* **Required action**:
Look through the data below for the string "senza", and copy every line where it turns up.
::::
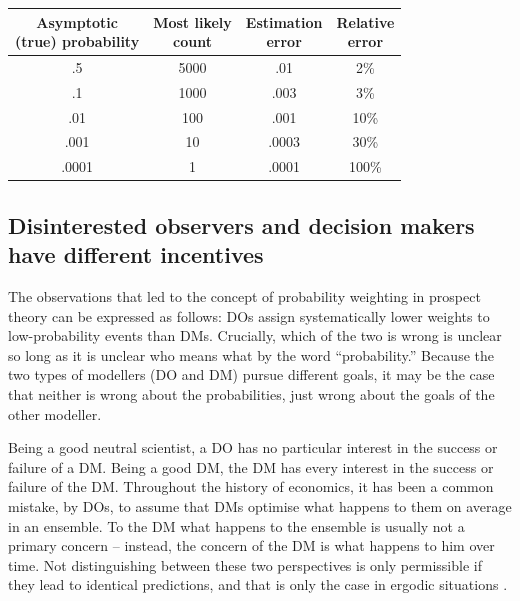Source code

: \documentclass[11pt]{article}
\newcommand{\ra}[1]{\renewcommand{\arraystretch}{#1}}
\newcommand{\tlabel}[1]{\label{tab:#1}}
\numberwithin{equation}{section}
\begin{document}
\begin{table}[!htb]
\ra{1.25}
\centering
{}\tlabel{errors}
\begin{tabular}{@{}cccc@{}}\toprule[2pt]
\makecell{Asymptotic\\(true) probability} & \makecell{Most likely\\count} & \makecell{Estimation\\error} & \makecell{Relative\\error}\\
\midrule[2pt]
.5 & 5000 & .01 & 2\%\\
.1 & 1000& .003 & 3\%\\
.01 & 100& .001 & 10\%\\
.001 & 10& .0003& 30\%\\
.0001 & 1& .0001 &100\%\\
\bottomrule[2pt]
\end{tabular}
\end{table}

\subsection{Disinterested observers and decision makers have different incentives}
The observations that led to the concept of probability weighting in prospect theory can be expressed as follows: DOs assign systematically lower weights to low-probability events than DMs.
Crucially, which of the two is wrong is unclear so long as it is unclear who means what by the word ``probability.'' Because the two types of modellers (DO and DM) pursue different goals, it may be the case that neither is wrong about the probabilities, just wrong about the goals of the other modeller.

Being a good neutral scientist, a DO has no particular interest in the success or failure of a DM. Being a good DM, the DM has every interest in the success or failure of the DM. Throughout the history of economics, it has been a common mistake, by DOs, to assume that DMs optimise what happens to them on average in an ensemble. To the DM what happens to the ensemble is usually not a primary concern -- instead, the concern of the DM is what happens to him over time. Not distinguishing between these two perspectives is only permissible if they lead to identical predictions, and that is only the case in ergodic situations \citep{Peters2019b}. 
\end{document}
::::
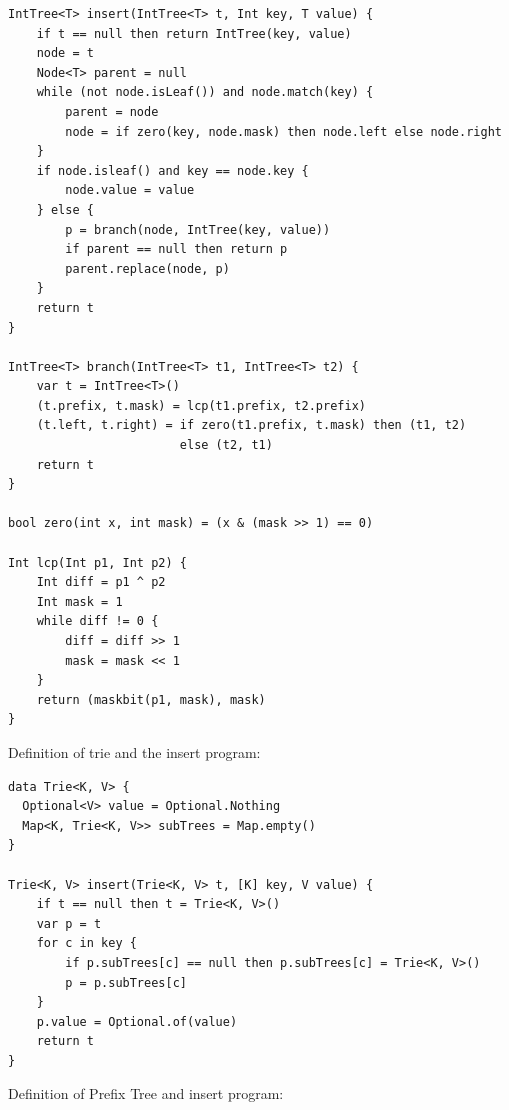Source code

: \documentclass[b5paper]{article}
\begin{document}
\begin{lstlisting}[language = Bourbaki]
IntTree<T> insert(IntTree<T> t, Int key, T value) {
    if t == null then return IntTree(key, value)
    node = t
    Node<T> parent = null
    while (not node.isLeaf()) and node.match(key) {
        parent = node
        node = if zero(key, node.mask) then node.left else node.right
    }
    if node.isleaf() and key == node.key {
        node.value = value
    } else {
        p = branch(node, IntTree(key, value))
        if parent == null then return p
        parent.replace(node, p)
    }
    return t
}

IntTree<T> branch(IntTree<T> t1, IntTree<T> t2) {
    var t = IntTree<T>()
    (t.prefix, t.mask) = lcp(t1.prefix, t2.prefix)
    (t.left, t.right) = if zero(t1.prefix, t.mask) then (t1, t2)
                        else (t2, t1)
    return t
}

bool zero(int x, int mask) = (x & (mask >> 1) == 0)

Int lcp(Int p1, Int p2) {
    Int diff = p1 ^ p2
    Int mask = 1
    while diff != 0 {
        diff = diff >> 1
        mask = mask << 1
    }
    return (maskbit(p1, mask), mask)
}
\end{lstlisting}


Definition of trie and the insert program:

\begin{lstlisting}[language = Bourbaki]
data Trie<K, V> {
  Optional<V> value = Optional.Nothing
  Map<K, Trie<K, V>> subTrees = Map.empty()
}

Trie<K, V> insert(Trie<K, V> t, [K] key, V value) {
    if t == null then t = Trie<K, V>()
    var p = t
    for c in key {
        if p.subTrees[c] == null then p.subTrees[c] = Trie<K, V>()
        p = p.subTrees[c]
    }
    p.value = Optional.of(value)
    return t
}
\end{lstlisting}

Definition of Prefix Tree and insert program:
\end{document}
::::
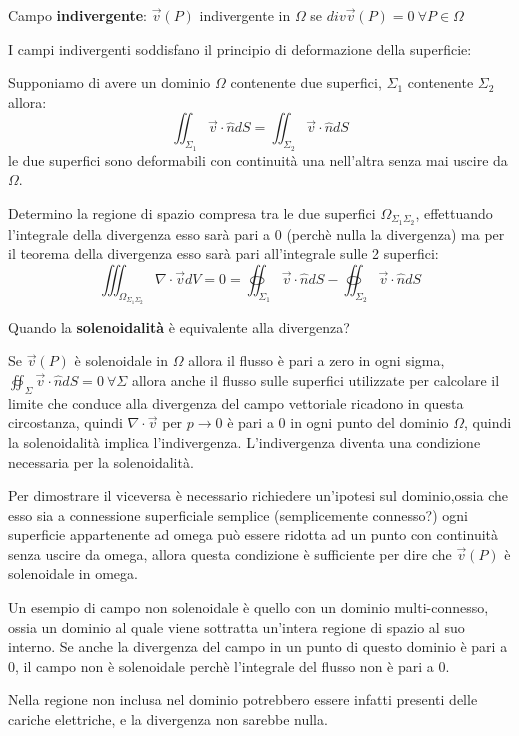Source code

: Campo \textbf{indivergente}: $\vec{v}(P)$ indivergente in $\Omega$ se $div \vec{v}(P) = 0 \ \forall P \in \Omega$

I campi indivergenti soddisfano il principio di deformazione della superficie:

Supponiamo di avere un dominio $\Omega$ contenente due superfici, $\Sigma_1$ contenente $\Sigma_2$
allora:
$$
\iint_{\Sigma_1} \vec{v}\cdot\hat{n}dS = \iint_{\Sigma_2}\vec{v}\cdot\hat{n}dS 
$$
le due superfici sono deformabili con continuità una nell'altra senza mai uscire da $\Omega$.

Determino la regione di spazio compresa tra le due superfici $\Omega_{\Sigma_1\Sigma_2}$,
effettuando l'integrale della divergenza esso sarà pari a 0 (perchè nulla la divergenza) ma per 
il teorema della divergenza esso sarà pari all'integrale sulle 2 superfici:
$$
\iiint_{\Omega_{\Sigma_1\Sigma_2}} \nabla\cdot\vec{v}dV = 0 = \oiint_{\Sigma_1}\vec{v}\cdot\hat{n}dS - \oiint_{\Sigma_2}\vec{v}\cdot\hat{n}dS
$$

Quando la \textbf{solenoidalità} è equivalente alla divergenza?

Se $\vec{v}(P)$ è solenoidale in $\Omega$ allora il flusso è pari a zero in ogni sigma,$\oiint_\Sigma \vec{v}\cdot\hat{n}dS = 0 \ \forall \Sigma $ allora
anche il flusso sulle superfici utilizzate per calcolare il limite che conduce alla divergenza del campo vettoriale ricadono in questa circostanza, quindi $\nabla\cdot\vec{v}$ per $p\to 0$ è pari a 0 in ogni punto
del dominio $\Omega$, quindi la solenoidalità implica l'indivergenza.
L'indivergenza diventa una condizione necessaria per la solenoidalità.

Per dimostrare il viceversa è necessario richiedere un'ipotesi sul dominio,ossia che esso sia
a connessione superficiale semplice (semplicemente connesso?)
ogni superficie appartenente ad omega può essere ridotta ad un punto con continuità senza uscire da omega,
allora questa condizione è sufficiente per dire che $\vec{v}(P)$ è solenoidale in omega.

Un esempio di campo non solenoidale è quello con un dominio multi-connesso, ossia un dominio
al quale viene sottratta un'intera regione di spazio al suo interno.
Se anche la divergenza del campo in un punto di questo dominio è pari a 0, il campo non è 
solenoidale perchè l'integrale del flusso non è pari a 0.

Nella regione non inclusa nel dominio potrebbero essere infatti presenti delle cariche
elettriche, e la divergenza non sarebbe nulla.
::::
* **Response area**:
le due superfici sono deformabili con continuità una nell'altra senza mai uscire da $\Omega$.
ogni superficie appartenente ad omega può essere ridotta ad un punto con continuità senza uscire da omega,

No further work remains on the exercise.